Look through the data that follows and copy each line with the string "바로가기".
Provided data below:
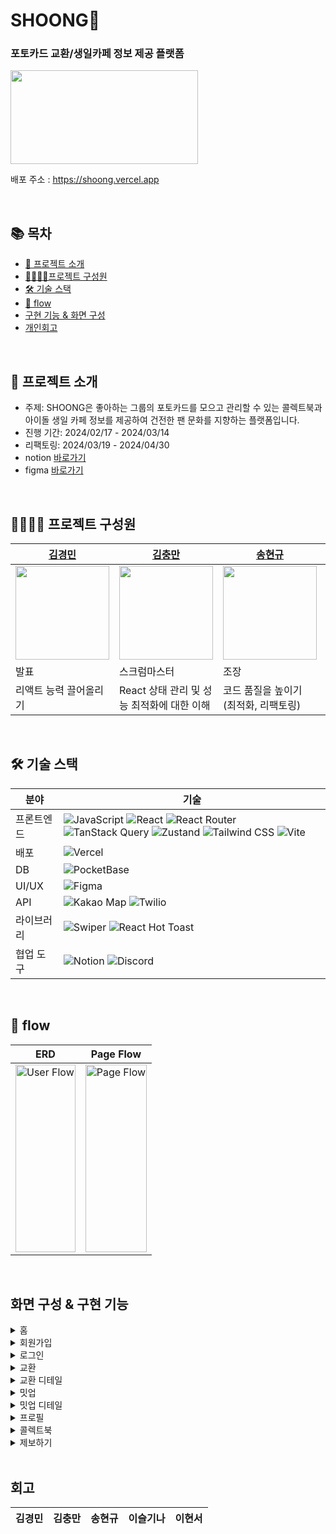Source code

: # SHOONG🚀
### 포토카드 교환/생일카페 정보 제공 플랫폼  
<img src="https://github.com/FRONTENDSCHOOL8/shoong/assets/103557910/8e4e4ddd-1f85-4967-9072-f341eb465bc0" width="300px" height="150px" />

배포 주소 : https://shoong.vercel.app

<br />

## 📚 목차
- [👀 프로젝트 소개](#프로젝트-소개)
- [👨‍👩‍👧‍👦프로젝트 구성원](#프로젝트-구성원)
- [🛠 기술 스택](#기술-스택)
- [🔀 flow](#flow)
- [구현 기능 & 화면 구성](#구현-기능--화면-구성)
- [개인회고](#개인회고)

<br />

## 👀 프로젝트 소개
<a name="프로젝트-소개"></a>
- 주제: SHOONG은 좋아하는 그룹의 포토카드를 모으고 관리할 수 있는 콜렉트북과 아이돌 생일 카페 정보를 제공하여 건전한 팬 문화를 지향하는 플랫폼입니다.
- 진행 기간: 2024/02/17 - 2024/03/14
- 리팩토링: 2024/03/19 - 2024/04/30
- notion [바로가기](https://www.notion.so/3-Hook-1982ce8ee5cb4442b9804a187fa11221?pvs=4)
- figma [바로가기](https://www.figma.com/file/S1cdmuXvrpZECUEdaO7OJD/SHOONG?type=design&node-id=7194%3A1527&mode=design&t=EINQ54Awfbm5u9fD-1)

<br />

## 👨‍👩‍👧‍👦 프로젝트 구성원
|  [김경민](https://github.com/highballplz) | [김충만](https://github.com/fullkeem)   | [송현규](https://github.com/song0331) |  [이슬기나](https://github.com/roben31380)  | [이현서](https://github.com/pistapixie) |
|----------|--------------------|-------------------|------------|------------|
|<img src="https://github.com/FRONTENDSCHOOL8/shoong/assets/103557910/71eeacde-4474-4f26-9a70-2b7009154f3a" alt="" width="150px" height="150px">|<img src="https://github.com/FRONTENDSCHOOL8/shoong/assets/103557910/c0a686a6-2eac-44c3-82b1-16674ee18d14" alt="" width="150px" height="150px"> |<img src="https://github.com/FRONTENDSCHOOL8/shoong/assets/103557910/9096245a-7643-45f3-af16-45bad5fd0cb1" alt="" width="150px" height="150px"> |<img src="https://github.com/FRONTENDSCHOOL8/shoong/assets/103557910/fb809caf-8007-414a-abb3-9feffd04f312" alt="" width="150px" height="150px"> |<img src="https://github.com/FRONTENDSCHOOL8/shoong/assets/103557910/6908d5e1-ad19-47ca-84ba-9ad7e6be2803" alt="" width="150px" height="150px"> |
| 발표 |스크럼마스터 | 조장 | 기록 | 디자인 |
|리액트 능력 끌어올리기 | React 상태 관리 및 성능 최적화에 대한 이해 | 코드 품질을 높이기 (최적화, 리팩토링) | 클린하게 리액트다운 작업을 하기 | 컴포넌트 중심 설계에 익숙해지기 |

<br />

## 🛠 기술 스택
<a name="기술-스택"></a>

| 분야        | 기술                                                                                                                                                                |
|-----------|----------------------------------------------------------------------------------------------------------------------------------------------------------------------|
| 프론트엔드   | ![JavaScript](https://img.shields.io/badge/JavaScript-F7DF1E?style=flat-square&logo=javascript&logoColor=black) ![React](https://img.shields.io/badge/React-61DAFB?style=flat-square&logo=react&logoColor=black) ![React Router](https://img.shields.io/badge/React_Router-CA4245?style=flat-square&logo=react-router&logoColor=white) ![TanStack Query](https://img.shields.io/badge/TanStack_Query-FF4154?style=flat-square&logo=tanstack&logoColor=white) ![Zustand](https://img.shields.io/badge/Zustand-764ABC?style=flat-square&logo=zustand&logoColor=white) ![Tailwind CSS](https://img.shields.io/badge/Tailwind_CSS-38B2AC?style=flat-square&logo=tailwind-css&logoColor=white) ![Vite](https://img.shields.io/badge/Vite-B73BFE?style=flat-square&logo=vite&logoColor=FFD62E) |
| 배포        | ![Vercel](https://img.shields.io/badge/Vercel-000000?style=flat-square&logo=vercel&logoColor=white)                                            |
| DB       | ![PocketBase](https://img.shields.io/badge/PocketBase-FF6B6B?style=flat-square&logo=pocketbase&logoColor=white)                                |
| UI/UX     | ![Figma](https://img.shields.io/badge/Figma-F24E1E?style=flat-square&logo=figma&logoColor=white)                                                                              |
| API        | ![Kakao Map](https://img.shields.io/badge/Kakao_Map-FFCD00?style=flat-square&logo=kakao&logoColor=black) ![Twilio](https://img.shields.io/badge/Twilio-F22F46?style=flat-square&logo=twilio&logoColor=white)                             |
| 라이브러리    | ![Swiper](https://img.shields.io/badge/Swiper-6332F6?style=flat-square&logo=swiper&logoColor=white)  ![React Hot Toast](https://img.shields.io/badge/React_Hot_Toast-58A6FF?style=flat-square&logo=react-hot-toast&logoColor=white)                                                                    |
| 협업 도구     | ![Notion](https://img.shields.io/badge/Notion-000000?style=flat-square&logo=notion&logoColor=white) ![Discord](https://img.shields.io/badge/Discord-5865F2?style=flat-square&logo=discord&logoColor=white)           |

<br />

## 🔀 flow
<a name="flow"></a>

| ERD | Page Flow |
|-----------|-----------|
| <img src="https://github.com/FRONTENDSCHOOL8/shoong/assets/103557910/331b4860-207f-40d1-aa7d-9819129abe8e" alt="User Flow" height="300px" width="100%"> | <img src="https://github.com/FRONTENDSCHOOL8/shoong/assets/103557910/ef2a4467-978f-4dc9-a003-0a7ab2fc9a69" alt="Page Flow" height="300px" width="100%"> |

<br />

## 화면 구성 & 구현 기능

<details>
  <summary>홈</summary>
  
![홈](https://github.com/FRONTENDSCHOOL8/shoong/assets/103557910/1ac4d860-5ccc-4bf5-a8ad-4ac8f8c406c7)

- Swiper 라이브러리를 사용해 배너 구현
- 
</details>

<details>
  <summary>회원가입</summary>
  여기에 '회원가입' 화면에 대한 세부 내용을 작성합니다.
</details>

<details>
  <summary>로그인</summary>
  여기에 '로그인' 화면에 대한 세부 내용을 작성합니다.
</details>

<details>
  <summary>교환</summary>
  여기에 '교환' 화면에 대한 세부 내용을 작성합니다.
</details>

<details>
  <summary>교환 디테일</summary>
  여기에 '교환 디테일' 화면에 대한 세부 내용을 작성합니다.
</details>

<details>
  <summary>밋업</summary>
  여기에 '밋업' 화면에 대한 세부 내용을 작성합니다.
</details>

<details>
  <summary>밋업 디테일</summary>
  여기에 '밋업 디테일' 화면에 대한 세부 내용을 작성합니다.
</details>

<details>
  <summary>프로필</summary>
  여기에 '프로필' 화면에 대한 세부 내용을 작성합니다.
</details>

<details>
  <summary>콜렉트북</summary>
  여기에 '콜렉트북' 화면에 대한 세부 내용을 작성합니다.
</details>

<details>
  <summary>제보하기</summary>
  여기에 '제보하기' 화면에 대한 세부 내용을 작성합니다.
</details>


<br />

## 회고

| 김경민 | 김충만 | 송현규 | 이슬기나 | 이현서 |
| ----- | ----- | ---- | ----- | ------|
End of Provided data.
Answer box:
- notion [바로가기](https://www.notion.so/3-Hook-1982ce8ee5cb4442b9804a187fa11221?pvs=4)
- figma [바로가기](https://www.figma.com/file/S1cdmuXvrpZECUEdaO7OJD/SHOONG?type=design&node-id=7194%3A1527&mode=design&t=EINQ54Awfbm5u9fD-1)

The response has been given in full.